[Bug] different datasets have very different efficiency in loading data_time

Outlying3720 commented 3 months ago

Task

I'm using the official example scripts/configs for the officially supported tasks/models/datasets.

Branch

main branch https://github.com/open-mmlab/mmdetection3d

Environment

/opt/conda/lib/python3.7/site-packages/MinkowskiEngine/__init__.py:42: UserWarning: The environment variable `OMP_NUM_THREADS` not set. MinkowskiEngine will automatically set `OMP_NUM_THREADS=16`. If you want to set `OMP_NUM_THREADS` manually, please export it on the command line before running a python script. e.g. `export OMP_NUM_THREADS=12; python your_program.py`. It is recommended to set it below 24.
  "It is recommended to set it below 24.",
sys.platform: linux
Python: 3.7.13 (default, Mar 29 2022, 02:18:16) [GCC 7.5.0]
CUDA available: True
MUSA available: False
numpy_random_seed: 2147483648
GPU 0,1,2,3,4,5,6,7: NVIDIA GeForce RTX 4090
CUDA_HOME: /usr/local/cuda
NVCC: Cuda compilation tools, release 11.3, V11.3.109
GCC: gcc (Ubuntu 7.5.0-3ubuntu1~18.04) 7.5.0
PyTorch: 1.12.1
PyTorch compiling details: PyTorch built with:
  - GCC 9.3
  - C++ Version: 201402
  - Intel(R) oneAPI Math Kernel Library Version 2021.4-Product Build 20210904 for Intel(R) 64 architecture applications
  - Intel(R) MKL-DNN v2.6.0 (Git Hash 52b5f107dd9cf10910aaa19cb47f3abf9b349815)
  - OpenMP 201511 (a.k.a.

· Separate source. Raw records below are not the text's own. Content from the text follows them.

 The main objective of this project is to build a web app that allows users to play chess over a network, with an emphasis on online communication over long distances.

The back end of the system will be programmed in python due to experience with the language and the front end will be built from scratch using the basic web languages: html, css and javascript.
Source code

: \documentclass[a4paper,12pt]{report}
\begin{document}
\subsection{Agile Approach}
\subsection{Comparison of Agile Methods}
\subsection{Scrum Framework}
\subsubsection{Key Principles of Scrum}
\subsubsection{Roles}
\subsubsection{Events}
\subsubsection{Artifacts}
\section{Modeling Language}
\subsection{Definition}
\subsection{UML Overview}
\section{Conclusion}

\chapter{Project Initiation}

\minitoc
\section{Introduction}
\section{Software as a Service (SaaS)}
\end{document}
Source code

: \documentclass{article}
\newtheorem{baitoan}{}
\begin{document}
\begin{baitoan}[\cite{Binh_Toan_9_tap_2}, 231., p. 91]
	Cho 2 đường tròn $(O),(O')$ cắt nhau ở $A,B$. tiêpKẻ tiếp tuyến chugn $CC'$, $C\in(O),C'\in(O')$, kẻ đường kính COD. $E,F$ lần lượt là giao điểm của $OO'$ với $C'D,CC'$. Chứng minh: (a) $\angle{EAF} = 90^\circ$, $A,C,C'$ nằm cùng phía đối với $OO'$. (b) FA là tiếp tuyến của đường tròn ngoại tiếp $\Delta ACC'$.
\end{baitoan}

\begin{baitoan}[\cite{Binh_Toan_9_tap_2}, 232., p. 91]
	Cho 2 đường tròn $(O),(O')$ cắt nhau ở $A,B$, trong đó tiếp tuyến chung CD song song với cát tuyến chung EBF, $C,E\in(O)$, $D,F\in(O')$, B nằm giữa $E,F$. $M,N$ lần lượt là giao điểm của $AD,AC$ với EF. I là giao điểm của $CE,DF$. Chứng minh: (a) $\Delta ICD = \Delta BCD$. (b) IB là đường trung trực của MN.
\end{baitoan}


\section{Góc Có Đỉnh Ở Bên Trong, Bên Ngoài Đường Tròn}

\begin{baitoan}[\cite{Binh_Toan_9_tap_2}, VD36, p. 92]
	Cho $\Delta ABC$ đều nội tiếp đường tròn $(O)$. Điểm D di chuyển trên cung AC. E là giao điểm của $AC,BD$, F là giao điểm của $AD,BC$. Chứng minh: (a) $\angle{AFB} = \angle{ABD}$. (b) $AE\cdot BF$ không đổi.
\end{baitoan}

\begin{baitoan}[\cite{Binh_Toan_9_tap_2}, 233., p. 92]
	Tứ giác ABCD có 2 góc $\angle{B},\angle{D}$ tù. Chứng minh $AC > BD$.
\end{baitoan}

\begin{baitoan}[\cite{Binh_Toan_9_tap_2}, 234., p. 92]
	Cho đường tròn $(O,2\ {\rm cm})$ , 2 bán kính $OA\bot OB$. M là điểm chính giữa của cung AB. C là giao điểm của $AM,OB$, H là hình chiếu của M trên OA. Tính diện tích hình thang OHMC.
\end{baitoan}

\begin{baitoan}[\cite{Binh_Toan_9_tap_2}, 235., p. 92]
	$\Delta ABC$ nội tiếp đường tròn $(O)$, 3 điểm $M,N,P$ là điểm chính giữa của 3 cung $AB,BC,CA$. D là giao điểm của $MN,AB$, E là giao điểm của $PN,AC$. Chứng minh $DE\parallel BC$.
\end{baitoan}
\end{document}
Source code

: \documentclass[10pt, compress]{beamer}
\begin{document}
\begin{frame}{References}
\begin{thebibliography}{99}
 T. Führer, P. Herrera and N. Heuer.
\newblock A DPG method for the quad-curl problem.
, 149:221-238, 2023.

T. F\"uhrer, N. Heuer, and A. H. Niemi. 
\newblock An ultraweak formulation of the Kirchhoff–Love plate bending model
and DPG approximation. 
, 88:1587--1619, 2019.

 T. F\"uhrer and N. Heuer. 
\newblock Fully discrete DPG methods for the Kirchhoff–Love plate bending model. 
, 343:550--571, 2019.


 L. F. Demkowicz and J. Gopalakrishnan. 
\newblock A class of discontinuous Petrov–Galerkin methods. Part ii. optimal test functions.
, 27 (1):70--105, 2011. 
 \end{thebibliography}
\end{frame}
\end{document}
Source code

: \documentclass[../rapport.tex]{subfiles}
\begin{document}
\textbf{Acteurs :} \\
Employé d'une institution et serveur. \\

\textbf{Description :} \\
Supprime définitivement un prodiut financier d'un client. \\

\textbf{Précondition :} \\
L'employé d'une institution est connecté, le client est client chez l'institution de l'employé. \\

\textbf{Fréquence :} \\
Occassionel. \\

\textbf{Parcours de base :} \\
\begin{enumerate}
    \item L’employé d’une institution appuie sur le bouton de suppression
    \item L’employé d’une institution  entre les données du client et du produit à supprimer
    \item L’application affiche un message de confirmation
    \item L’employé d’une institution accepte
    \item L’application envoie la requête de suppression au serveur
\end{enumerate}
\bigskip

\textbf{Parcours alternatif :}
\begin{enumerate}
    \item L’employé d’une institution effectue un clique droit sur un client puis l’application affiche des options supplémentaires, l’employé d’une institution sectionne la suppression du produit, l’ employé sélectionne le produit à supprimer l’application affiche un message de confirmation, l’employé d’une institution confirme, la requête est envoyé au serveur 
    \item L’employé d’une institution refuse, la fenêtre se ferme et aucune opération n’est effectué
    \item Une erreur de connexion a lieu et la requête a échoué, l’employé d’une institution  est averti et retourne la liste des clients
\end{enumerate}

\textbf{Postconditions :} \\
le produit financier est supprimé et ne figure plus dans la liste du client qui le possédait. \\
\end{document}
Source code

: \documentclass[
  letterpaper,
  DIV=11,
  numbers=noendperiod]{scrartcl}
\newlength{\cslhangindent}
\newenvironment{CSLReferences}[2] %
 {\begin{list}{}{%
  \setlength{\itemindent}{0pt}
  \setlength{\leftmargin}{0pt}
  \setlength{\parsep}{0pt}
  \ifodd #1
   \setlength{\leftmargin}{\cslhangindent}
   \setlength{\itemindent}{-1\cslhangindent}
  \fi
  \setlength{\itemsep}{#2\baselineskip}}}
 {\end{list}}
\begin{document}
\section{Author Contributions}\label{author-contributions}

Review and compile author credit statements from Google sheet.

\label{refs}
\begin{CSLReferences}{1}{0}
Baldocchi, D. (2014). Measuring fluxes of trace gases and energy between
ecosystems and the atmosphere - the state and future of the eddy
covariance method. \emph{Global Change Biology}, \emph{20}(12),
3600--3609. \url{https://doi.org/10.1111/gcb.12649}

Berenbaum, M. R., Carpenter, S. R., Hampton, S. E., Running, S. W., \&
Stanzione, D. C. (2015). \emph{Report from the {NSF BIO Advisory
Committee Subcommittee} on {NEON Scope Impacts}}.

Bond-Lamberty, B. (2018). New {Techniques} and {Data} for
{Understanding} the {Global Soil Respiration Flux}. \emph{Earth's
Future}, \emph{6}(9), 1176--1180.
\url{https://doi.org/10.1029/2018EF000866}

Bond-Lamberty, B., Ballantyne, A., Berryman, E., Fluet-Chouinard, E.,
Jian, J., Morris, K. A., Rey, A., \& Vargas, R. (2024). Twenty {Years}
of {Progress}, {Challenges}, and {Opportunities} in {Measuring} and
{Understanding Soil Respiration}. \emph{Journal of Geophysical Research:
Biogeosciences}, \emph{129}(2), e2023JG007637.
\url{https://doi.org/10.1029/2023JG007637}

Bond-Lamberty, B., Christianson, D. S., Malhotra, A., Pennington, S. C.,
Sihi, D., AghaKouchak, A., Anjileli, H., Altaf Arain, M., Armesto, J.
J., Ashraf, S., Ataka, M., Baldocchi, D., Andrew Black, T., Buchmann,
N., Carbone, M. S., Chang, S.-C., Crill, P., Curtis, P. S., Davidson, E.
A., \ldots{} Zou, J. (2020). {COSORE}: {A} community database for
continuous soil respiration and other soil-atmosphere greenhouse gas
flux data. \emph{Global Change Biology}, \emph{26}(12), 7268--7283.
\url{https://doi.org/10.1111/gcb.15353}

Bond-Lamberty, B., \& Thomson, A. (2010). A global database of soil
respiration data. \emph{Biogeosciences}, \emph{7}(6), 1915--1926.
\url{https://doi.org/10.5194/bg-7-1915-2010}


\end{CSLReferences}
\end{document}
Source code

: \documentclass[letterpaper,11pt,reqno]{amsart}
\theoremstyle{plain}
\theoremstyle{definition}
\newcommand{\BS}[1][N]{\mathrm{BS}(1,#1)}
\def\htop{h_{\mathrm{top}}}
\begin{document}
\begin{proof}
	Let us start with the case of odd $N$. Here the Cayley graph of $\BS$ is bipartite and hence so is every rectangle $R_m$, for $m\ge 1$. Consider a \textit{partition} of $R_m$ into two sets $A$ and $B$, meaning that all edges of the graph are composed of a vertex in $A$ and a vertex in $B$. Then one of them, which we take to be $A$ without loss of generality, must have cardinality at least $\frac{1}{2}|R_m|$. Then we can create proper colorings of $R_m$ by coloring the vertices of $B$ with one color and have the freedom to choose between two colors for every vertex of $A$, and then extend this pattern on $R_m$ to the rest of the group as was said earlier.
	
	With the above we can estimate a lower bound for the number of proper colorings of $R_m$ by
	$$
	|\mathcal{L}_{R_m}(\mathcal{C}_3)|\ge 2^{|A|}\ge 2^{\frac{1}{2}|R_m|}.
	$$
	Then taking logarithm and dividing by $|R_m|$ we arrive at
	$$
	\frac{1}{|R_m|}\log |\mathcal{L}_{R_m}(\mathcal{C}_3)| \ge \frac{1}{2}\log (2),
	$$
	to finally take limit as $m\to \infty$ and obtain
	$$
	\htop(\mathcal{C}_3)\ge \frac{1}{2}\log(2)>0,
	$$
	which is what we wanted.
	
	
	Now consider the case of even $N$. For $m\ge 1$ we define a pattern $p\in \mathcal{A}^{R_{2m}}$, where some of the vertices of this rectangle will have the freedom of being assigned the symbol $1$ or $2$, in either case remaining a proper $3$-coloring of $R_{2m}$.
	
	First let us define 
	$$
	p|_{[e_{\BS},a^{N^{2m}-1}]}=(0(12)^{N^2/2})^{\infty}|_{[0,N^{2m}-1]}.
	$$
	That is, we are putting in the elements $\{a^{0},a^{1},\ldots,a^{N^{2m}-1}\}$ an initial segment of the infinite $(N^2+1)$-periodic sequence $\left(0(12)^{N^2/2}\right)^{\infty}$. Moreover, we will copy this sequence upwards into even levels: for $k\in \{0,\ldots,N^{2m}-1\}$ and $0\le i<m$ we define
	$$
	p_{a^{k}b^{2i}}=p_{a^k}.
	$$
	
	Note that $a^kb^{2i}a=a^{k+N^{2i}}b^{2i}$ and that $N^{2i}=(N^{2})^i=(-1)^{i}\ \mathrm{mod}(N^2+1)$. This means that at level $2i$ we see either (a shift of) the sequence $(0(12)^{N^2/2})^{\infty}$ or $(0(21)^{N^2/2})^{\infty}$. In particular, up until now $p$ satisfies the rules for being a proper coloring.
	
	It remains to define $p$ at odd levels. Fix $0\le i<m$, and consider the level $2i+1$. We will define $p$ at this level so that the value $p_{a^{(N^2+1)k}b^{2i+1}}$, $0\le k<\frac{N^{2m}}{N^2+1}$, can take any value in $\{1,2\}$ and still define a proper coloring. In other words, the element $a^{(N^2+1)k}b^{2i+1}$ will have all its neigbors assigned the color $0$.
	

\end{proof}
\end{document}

OpenMP 4.5)
  - LAPACK is enabled (usually provided by MKL)
  - NNPACK is enabled
  - CPU capability usage: AVX2
  - CUDA Runtime 11.3
  - NVCC architecture flags: -gencode;arch=compute_37,code=sm_37;-gencode;arch=compute_50,code=sm_50;-gencode;arch=compute_60,code=sm_60;-gencode;arch=compute_61,code=sm_61;-gencode;arch=compute_70,code=sm_70;-gencode;arch=compute_75,code=sm_75;-gencode;arch=compute_80,code=sm_80;-gencode;arch=compute_86,code=sm_86;-gencode;arch=compute_37,code=compute_37
  - CuDNN 8.3.2  (built against CUDA 11.5)
  - Magma 2.5.2
  - Build settings: BLAS_INFO=mkl, BUILD_TYPE=Release, CUDA_VERSION=11.3, CUDNN_VERSION=8.3.2, CXX_COMPILER=/opt/rh/devtoolset-9/root/usr/bin/c++, CXX_FLAGS= -fabi-version=11 -Wno-deprecated -fvisibility-inlines-hidden -DUSE_PTHREADPOOL -fopenmp -DNDEBUG -DUSE_KINETO -DUSE_FBGEMM -DUSE_QNNPACK -DUSE_PYTORCH_QNNPACK -DUSE_XNNPACK -DSYMBOLICATE_MOBILE_DEBUG_HANDLE -DEDGE_PROFILER_USE_KINETO -O2 -fPIC -Wno-narrowing -Wall -Wextra -Werror=return-type -Wno-missing-field-initializers -Wno-type-limits -Wno-array-bounds -Wno-unknown-pragmas -Wno-unused-parameter -Wno-unused-function -Wno-unused-result -Wno-unused-local-typedefs -Wno-strict-overflow -Wno-strict-aliasing -Wno-error=deprecated-declarations -Wno-stringop-overflow -Wno-psabi -Wno-error=pedantic -Wno-error=redundant-decls -Wno-error=old-style-cast -fdiagnostics-color=always -faligned-new -Wno-unused-but-set-variable -Wno-maybe-uninitialized -fno-math-errno -fno-trapping-math -Werror=format -Werror=cast-function-type -Wno-stringop-overflow, LAPACK_INFO=mkl, PERF_WITH_AVX=1, PERF_WITH_AVX2=1, PERF_WITH_AVX512=1, TORCH_VERSION=1.12.1, USE_CUDA=ON, USE_CUDNN=ON, USE_EXCEPTION_PTR=1, USE_GFLAGS=OFF, USE_GLOG=OFF, USE_MKL=ON, USE_MKLDNN=OFF, USE_MPI=OFF, USE_NCCL=ON, USE_NNPACK=ON, USE_OPENMP=ON, USE_ROCM=OFF, 

TorchVision: 0.13.1
OpenCV: 4.6.0
MMEngine: 0.10.3
MMDetection: 3.3.0
MMDetection3D: 1.4.0+962f093
spconv2.0: True

Reproduces the problem - code sample

Hi, I found it is extremely slow to run a test. So much time is used in data loading.

2024-04-15_192329

My environment: 4*RTX4090 datasets storage in local SSD

test batchsize:

test_dataloader = dict(batch_size=8,
                       num_workers=8,
                       persistent_workers=True,
                       drop_last=False,
                       sampler=dict(type='DefaultSampler', shuffle=False),
                       dataset=dict(type=dataset_type,
                                    data_root=data_root,
                                    ann_file='embodiedscan_infos_test.pkl',
                                    vg_file='embodiedscan_test_vg.json',
                                    metainfo=metainfo,
                                    pipeline=test_pipeline,
                                    test_mode=True,
                                    filter_empty_gt=True,
                                    box_type_3d='Euler-Depth'))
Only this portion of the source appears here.